Great. Now he was grossed out  _ and _ crying.

This was not the warm welcome he had been anticipating. He’d just spent all morning plowing through the local pet shops with one fucked-up grocery list, and this was the thanks he got? Rick’s sting was another painful reminder of the rift that was steadfastly chasming between them. He could feel the distance yawning wider with each day, despite Morty’s best efforts to remain Rick’s faithful sidekick. Because if he didn’t even have that, then what would he have left?

They were supposed to be a team, and that was all Morty wanted. Actually, Morty wanted much more than that, but to admit that would spell the end.  _ What was it they said? Shoot for the moon, and you’ll land among the stars? _

He sniffed again, more loudly this time, like it were more of an impertinent scoff than trying to hold back tears. “Yeah, well, w-what do you need live rats for anyway? That’s just—ah!” His act was abruptly cut short as he was shoved bodily against the ladder, one hand pinned to a rung above his head. He barely had a moment to breathe before Rick’s nose was tucked into the cradle of his neck.

The metal ladder dug into his back, but it was the touch of Rick’s skin that made Morty gasp. Rick was freezing. His fingers like icicles around his wrist, his nose a chilled dagger where it pressed against his racing jugular. Dampness betrayed the fever sweat that dripped down Rick’s neck, visible now with the blanket abandoned behind him, and a breath like fire set Morty’s skin aflame. Rick was burning up.

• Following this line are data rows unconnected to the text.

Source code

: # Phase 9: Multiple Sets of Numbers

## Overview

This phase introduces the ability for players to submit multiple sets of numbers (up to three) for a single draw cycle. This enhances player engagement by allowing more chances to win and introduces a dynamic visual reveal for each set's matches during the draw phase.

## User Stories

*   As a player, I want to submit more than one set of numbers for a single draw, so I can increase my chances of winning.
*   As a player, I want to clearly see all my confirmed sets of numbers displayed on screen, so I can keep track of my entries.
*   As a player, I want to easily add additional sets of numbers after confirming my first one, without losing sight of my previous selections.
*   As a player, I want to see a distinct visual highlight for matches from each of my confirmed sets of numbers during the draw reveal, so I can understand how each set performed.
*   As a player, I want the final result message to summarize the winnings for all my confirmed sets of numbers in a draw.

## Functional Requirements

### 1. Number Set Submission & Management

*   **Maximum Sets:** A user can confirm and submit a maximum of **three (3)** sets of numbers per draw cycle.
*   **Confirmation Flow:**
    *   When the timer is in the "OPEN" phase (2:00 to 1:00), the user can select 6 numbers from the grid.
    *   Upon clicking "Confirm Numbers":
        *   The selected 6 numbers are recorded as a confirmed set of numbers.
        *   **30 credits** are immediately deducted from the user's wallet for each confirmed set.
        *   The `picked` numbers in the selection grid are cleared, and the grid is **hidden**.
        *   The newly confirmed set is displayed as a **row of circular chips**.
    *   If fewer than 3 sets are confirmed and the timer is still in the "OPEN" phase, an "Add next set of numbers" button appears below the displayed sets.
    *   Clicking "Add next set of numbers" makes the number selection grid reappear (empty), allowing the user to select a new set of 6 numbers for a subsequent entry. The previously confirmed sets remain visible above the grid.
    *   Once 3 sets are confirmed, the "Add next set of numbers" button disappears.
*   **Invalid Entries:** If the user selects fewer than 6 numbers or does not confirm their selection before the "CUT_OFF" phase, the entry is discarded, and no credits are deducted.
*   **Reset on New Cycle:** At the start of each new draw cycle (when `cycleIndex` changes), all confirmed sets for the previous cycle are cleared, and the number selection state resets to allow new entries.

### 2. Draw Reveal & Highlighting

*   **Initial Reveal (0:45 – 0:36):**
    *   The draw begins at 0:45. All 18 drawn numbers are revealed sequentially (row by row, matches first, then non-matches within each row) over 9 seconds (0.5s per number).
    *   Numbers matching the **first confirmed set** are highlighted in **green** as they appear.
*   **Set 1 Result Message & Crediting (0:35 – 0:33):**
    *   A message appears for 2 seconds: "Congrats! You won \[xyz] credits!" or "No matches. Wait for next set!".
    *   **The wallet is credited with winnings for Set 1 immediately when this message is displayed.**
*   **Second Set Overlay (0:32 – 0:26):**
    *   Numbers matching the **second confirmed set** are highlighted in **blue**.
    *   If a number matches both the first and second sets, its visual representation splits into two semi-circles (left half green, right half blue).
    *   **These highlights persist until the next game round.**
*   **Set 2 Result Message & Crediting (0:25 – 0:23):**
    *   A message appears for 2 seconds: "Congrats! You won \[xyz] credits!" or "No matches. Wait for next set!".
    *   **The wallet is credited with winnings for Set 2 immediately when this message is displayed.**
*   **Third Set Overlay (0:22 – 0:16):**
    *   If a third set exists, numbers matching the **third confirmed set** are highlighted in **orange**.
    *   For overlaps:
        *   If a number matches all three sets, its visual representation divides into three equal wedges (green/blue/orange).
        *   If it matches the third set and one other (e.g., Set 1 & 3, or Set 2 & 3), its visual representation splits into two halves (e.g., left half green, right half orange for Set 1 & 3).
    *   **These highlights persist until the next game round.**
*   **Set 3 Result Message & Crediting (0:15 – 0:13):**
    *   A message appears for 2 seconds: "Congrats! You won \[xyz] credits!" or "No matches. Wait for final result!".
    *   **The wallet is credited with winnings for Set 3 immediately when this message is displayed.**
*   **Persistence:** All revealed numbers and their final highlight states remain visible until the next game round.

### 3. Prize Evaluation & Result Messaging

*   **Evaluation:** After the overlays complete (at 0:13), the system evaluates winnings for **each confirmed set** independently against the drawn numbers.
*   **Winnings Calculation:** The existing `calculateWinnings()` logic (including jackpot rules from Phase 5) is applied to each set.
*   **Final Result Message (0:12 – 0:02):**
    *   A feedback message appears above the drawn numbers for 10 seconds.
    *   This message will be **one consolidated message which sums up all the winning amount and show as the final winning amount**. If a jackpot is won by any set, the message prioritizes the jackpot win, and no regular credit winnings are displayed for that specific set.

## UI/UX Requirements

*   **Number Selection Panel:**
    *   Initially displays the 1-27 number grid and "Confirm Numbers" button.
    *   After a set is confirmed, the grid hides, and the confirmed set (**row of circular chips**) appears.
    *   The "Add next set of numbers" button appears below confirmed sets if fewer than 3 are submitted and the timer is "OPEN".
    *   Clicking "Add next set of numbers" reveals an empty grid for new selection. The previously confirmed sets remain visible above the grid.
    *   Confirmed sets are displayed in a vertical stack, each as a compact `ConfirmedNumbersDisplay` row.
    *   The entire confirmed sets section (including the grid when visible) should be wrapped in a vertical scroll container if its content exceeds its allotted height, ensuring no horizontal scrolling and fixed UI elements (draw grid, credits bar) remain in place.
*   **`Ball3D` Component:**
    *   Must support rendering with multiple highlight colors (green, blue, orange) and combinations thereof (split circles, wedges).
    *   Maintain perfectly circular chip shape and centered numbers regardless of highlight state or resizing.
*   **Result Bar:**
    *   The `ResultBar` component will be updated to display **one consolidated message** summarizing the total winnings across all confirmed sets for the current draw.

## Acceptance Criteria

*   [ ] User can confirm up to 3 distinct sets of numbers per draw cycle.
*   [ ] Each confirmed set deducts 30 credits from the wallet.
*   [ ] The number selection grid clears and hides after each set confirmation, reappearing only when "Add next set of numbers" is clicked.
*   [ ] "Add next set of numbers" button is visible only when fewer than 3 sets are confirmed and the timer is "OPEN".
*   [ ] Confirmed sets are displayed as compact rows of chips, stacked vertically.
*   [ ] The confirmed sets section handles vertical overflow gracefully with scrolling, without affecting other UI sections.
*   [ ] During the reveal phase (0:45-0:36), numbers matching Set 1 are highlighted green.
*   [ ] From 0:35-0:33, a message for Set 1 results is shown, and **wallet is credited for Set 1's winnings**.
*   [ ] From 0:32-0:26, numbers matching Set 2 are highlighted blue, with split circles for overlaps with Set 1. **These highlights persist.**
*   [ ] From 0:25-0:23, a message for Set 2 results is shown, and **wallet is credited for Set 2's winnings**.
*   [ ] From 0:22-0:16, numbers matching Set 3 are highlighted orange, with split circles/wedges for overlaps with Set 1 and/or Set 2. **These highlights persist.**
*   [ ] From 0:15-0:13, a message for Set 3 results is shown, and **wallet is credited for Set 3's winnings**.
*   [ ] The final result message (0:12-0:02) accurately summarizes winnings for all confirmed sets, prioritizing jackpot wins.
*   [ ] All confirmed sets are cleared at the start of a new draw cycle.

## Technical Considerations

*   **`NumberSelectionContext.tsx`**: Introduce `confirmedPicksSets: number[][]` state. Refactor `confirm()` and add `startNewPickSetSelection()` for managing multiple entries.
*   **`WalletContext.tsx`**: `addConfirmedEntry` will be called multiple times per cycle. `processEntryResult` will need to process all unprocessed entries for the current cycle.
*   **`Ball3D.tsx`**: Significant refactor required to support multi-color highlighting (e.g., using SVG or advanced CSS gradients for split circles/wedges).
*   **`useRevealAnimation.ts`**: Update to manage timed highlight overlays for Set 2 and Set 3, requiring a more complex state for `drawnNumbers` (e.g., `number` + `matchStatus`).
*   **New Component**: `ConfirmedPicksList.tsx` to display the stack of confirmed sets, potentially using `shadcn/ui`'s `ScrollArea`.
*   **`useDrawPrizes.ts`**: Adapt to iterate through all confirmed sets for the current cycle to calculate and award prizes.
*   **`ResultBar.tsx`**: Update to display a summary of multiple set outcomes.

“R-Rick?” Morty twisted his hand in Rick’s grip, but Rick only pressed in harder, the long, slim length of him boxing Morty in and making his breath catch in his throat. That was definitely what kept him from telling Rick to get the fuck off of him, right? It wasn’t that a part of him—a very pent-up, hard part of him—wanted this to happen, wanted it so much worse than in his fantasies now that it was actually happening, and Rick’s flesh against his was realer than real. 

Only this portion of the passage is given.